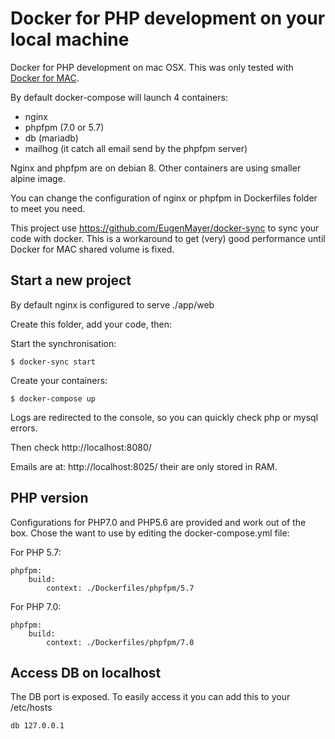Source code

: # Docker for PHP development on your local machine

Docker for PHP development on mac OSX. This was only tested with [Docker for MAC](https://docs.docker.com/docker-for-mac/).

By default docker-compose will launch 4 containers:
- nginx
- phpfpm (7.0 or 5.7)
- db (mariadb)
- mailhog (it catch all email send by the phpfpm server)

Nginx and phpfpm are on debian 8. Other containers are using smaller alpine image.

You can change the configuration of nginx or phpfpm in Dockerfiles folder to meet you need.

This project use https://github.com/EugenMayer/docker-sync to sync your code with docker. This is a workaround to get (very) good performance until Docker for MAC shared volume is fixed.

## Start a new project

By default nginx is configured to serve ./app/web

Create this folder, add your code, then:

Start the synchronisation:

    $ docker-sync start

Create your containers:

    $ docker-compose up
    
Logs are redirected to the console, so you can quickly check php or mysql errors.

Then check http://localhost:8080/

Emails are at: http://localhost:8025/ their are only stored in RAM.

## PHP version

Configurations for PHP7.0 and PHP5.6 are provided and work out of the box. Chose the want to use by editing the docker-compose.yml file:

For PHP 5.7:

    phpfpm:
        build:
            context: ./Dockerfiles/phpfpm/5.7

For PHP 7.0:

    phpfpm:
        build:
            context: ./Dockerfiles/phpfpm/7.0
            

## Access DB on localhost

The DB port is exposed. To easily access it you can add this to your /etc/hosts

    db 127.0.0.1

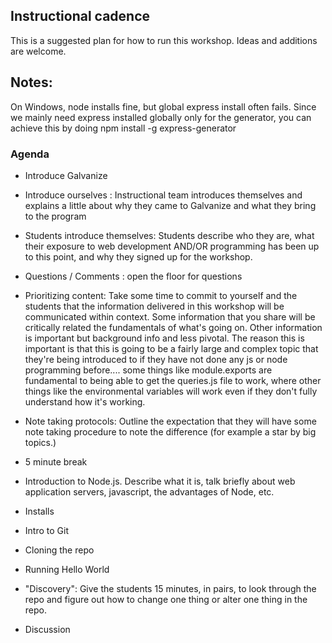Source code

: ## Instructional cadence
This is a suggested plan for how to run this workshop. Ideas and additions are welcome.

## Notes:
On Windows, node installs fine, but global express install often fails.
Since we mainly need express installed globally only for the generator,
you can achieve this by doing
npm install -g express-generator 

### Agenda

* Introduce Galvanize

* Introduce ourselves :  Instructional team introduces themselves and explains a little about why they came to Galvanize and what they bring to the program

* Students introduce themselves:  Students describe who they are, what their exposure to web development AND/OR programming has been up to this point, and why they signed up for the workshop.

*  Questions / Comments :  open the floor for questions

* Prioritizing content:
Take some time to commit to yourself and the students that the information delivered in this workshop will be communicated within context. Some information that you share will be critically  related the fundamentals of what's going on.  Other information is important but background info and less pivotal.  The reason this is important is that this is going to be a fairly large and complex topic that they're being introduced to if they have not done any js or node programming before.... some things like module.exports are fundamental to being able to get the queries.js file to work, where other things like the environmental variables will work even if they don't fully understand how it's working.

* Note taking protocols:   Outline the expectation that they will have some note taking procedure to note the difference (for example a star by big topics.)

*  5 minute break

* Introduction to Node.js.  Describe what it is, talk briefly about web application servers, javascript, the advantages of Node, etc.

* Installs

* Intro to Git

* Cloning the repo

* Running Hello World

* "Discovery":  Give the students 15 minutes, in pairs, to look through the repo and figure out how to change one thing or alter one thing in the repo.  

* Discussion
##########
▸ **TASK DESCRIPTION**: Could you give the listing above again word for word, without any pictures?

▸ **OUTPUT BELOW**:
Source code

: # Docker for PHP development on your local machine

Docker for PHP development on mac OSX. This was only tested with [Docker for MAC](https://docs.docker.com/docker-for-mac/).

By default docker-compose will launch 4 containers:
- nginx
- phpfpm (7.0 or 5.7)
- db (mariadb)
- mailhog (it catch all email send by the phpfpm server)

Nginx and phpfpm are on debian 8. Other containers are using smaller alpine image.

You can change the configuration of nginx or phpfpm in Dockerfiles folder to meet you need.

This project use https://github.com/EugenMayer/docker-sync to sync your code with docker. This is a workaround to get (very) good performance until Docker for MAC shared volume is fixed.

## Start a new project

By default nginx is configured to serve ./app/web

Create this folder, add your code, then:

Start the synchronisation:

    $ docker-sync start

Create your containers:

    $ docker-compose up
    
Logs are redirected to the console, so you can quickly check php or mysql errors.

Then check http://localhost:8080/

Emails are at: http://localhost:8025/ their are only stored in RAM.

## PHP version

Configurations for PHP7.0 and PHP5.6 are provided and work out of the box. Chose the want to use by editing the docker-compose.yml file:

For PHP 5.7:

    phpfpm:
        build:
            context: ./Dockerfiles/phpfpm/5.7

For PHP 7.0:

    phpfpm:
        build:
            context: ./Dockerfiles/phpfpm/7.0
            

## Access DB on localhost

The DB port is exposed. To easily access it you can add this to your /etc/hosts

    db 127.0.0.1

Source code

: ## Instructional cadence
This is a suggested plan for how to run this workshop. Ideas and additions are welcome.

## Notes:
On Windows, node installs fine, but global express install often fails.
Since we mainly need express installed globally only for the generator,
you can achieve this by doing
npm install -g express-generator 

### Agenda

* Introduce Galvanize

* Introduce ourselves :  Instructional team introduces themselves and explains a little about why they came to Galvanize and what they bring to the program

* Students introduce themselves:  Students describe who they are, what their exposure to web development AND/OR programming has been up to this point, and why they signed up for the workshop.

*  Questions / Comments :  open the floor for questions

* Prioritizing content:
Take some time to commit to yourself and the students that the information delivered in this workshop will be communicated within context. Some information that you share will be critically  related the fundamentals of what's going on.  Other information is important but background info and less pivotal.  The reason this is important is that this is going to be a fairly large and complex topic that they're being introduced to if they have not done any js or node programming before.... some things like module.exports are fundamental to being able to get the queries.js file to work, where other things like the environmental variables will work even if they don't fully understand how it's working.

* Note taking protocols:   Outline the expectation that they will have some note taking procedure to note the difference (for example a star by big topics.)

*  5 minute break

* Introduction to Node.js.  Describe what it is, talk briefly about web application servers, javascript, the advantages of Node, etc.

* Installs

* Intro to Git

* Cloning the repo

* Running Hello World

* "Discovery":  Give the students 15 minutes, in pairs, to look through the repo and figure out how to change one thing or alter one thing in the repo.  

* Discussion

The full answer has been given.